Bootstrap Methods
11 bootstrap variants plus jackknife bias correction for non-parametric inference
Standard confidence intervals assume normality. Trading returns are skewed, fat-tailed, and autocorrelated — violating those assumptions. The bootstrap module provides 11 resampling variants that compute confidence intervals without distributional assumptions, plus jackknife bias correction for small-sample estimators.
API
Core estimators
python
# Mean with confidence interval
result = hz.bootstrap_mean(data, n=10000)
# result: BootstrapResult with .estimate, .ci_lower, .ci_upper, .std_error
# Sharpe ratio (accounts for autocorrelation in the ratio)
result = hz.bootstrap_sharpe(returns, n=10000)
# Value at Risk
result = hz.bootstrap_var(returns, n=10000, alpha=0.05)
# Correlation between two series
result = hz.bootstrap_correlation(x, y, n=10000)

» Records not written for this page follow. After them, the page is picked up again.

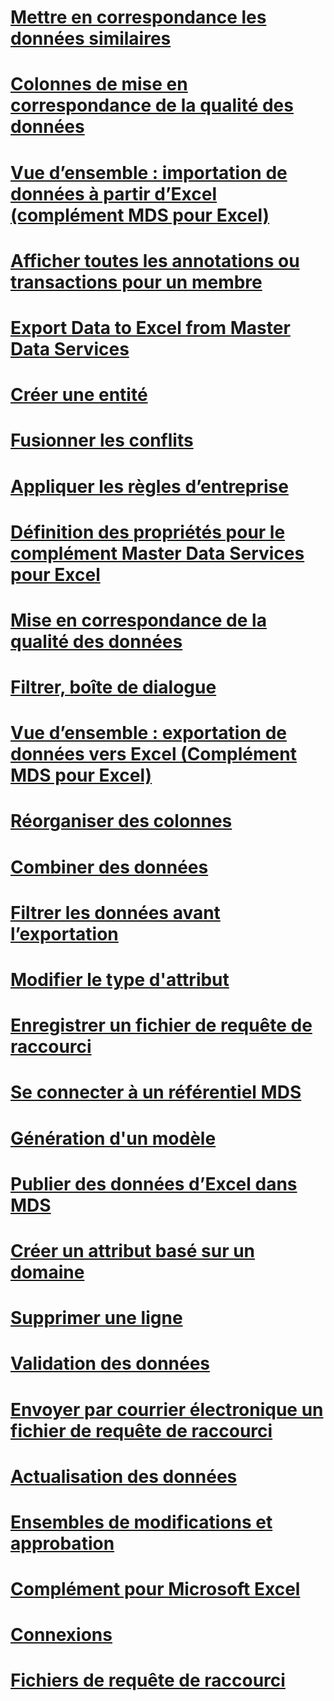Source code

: # [Mettre en correspondance les données similaires](match-similar-data-mds-add-in-for-excel.md)
# [Colonnes de mise en correspondance de la qualité des données](data-quality-matching-columns-mds-add-in-for-excel.md)
# [Vue d’ensemble : importation de données à partir d’Excel (complément MDS pour Excel)](overview-importing-data-from-excel-mds-add-in-for-excel.md)
# [Afficher toutes les annotations ou transactions pour un membre](view-all-annotations-or-transactions-for-a-member-mds-add-in-for-excel.md)
# [Export Data to Excel from Master Data Services](export-data-to-excel-from-master-data-services.md)
# [Créer une entité](create-an-entity-mds-add-in-for-excel.md)
# [Fusionner les conflits](merge-conflicts-mds-add-in-for-excel.md)
# [Appliquer les règles d’entreprise](apply-business-rules-mds-add-in-for-excel.md)
# [Définition des propriétés pour le complément Master Data Services pour Excel](setting-properties-for-master-data-services-add-in-for-excel.md)
# [Mise en correspondance de la qualité des données](data-quality-matching-in-the-mds-add-in-for-excel.md)
# [Filtrer, boîte de dialogue](filter-dialog-box-mds-add-in-for-excel.md)
# [Vue d’ensemble : exportation de données vers Excel (Complément MDS pour Excel)](overview-exporting-data-to-excel-mds-add-in-for-excel.md)
# [Réorganiser des colonnes](reorder-columns-mds-add-in-for-excel.md)
# [Combiner des données](combine-data-mds-add-in-for-excel.md)
# [Filtrer les données avant l’exportation](filter-data-before-exporting-mds-add-in-for-excel.md)
# [Modifier le type d'attribut](change-the-attribute-type-mds-add-in-for-excel.md)
# [Enregistrer un fichier de requête de raccourci](save-a-shortcut-query-file-mds-add-in-for-excel.md)
# [Se connecter à un référentiel MDS](connect-to-an-mds-repository-mds-add-in-for-excel.md)
# [Génération d'un modèle](building-a-model-mds-add-in-for-excel.md)
# [Publier des données d’Excel dans MDS](import-data-from-excel-to-master-data-services-mds-add-in-for-excel.md)
# [Créer un attribut basé sur un domaine](create-a-domain-based-attribute-mds-add-in-for-excel.md)
# [Supprimer une ligne](delete-a-row-mds-add-in-for-excel.md)
# [Validation des données](validating-data-mds-add-in-for-excel.md)
# [Envoyer par courrier électronique un fichier de requête de raccourci](email-a-shortcut-query-file-mds-add-in-for-excel.md)
# [Actualisation des données](refreshing-data-mds-add-in-for-excel.md)
# [Ensembles de modifications et approbation](change-sets-and-approval-mds-add-in-for-excel.md)
# [Complément pour Microsoft Excel](master-data-services-add-in-for-microsoft-excel.md)
# [Connexions](connections-mds-add-in-for-excel.md)
# [Fichiers de requête de raccourci](shortcut-query-files-mds-add-in-for-excel.md)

Block bootstrap for dependent data
python
# Preserves autocorrelation structure by resampling contiguous blocks
result = hz.block_bootstrap(data, block_size=20, n=5000)
Hypothesis testing
python
# Non-parametric two-sample test: are these drawn from the same distribution?
result = hz.bootstrap_hypothesis_test(strategy_a_returns, strategy_b_returns, n=10000)
# result: HypothesisResult with .p_value, .test_statistic, .reject (at alpha=0.05)
Jackknife bias correction
python
bias = hz.jackknife_bias(data, statistic="sharpe")
# bias: float -- subtract from your estimate to debias
# Supported statistics: "mean", "variance", "sharpe", "sortino"
Is your Sharpe ratio real?
The most common question in strategy evaluation: is a Sharpe of 1.8 from 200 observations statistically meaningful? The bootstrap answers directly:
python
returns = [...] # 200 daily returns from backtest
result = hz.bootstrap_sharpe(returns, n=10000)
print(f"Sharpe: {result.estimate:.2f}")
print(f"95% CI: [{result.ci_lower:.2f}, {result.ci_upper:.2f}]")
# If CI includes 0, you can't reject the null of zero Sharpe
if result.ci_lower > 0:
print("Sharpe is statistically positive")
Comparing two strategies
python
test = hz.bootstrap_hypothesis_test(
strategy_a_returns,
strategy_b_returns,
n=10000,
)
if test.reject:
print(f"Strategies differ (p={test.p_value:.4f})")
else:
print("No significant difference -- don't overfit to the better backtest")
When to use
- Strategy validation: confidence intervals on Sharpe, Sortino, max drawdown without assuming normality.
- A/B testing: compare two strategy variants with a non-parametric test.
- Small samples: jackknife bias correction when you only have 50-100 observations.
- Dependent data: block bootstrap for returns with serial correlation or momentum effects.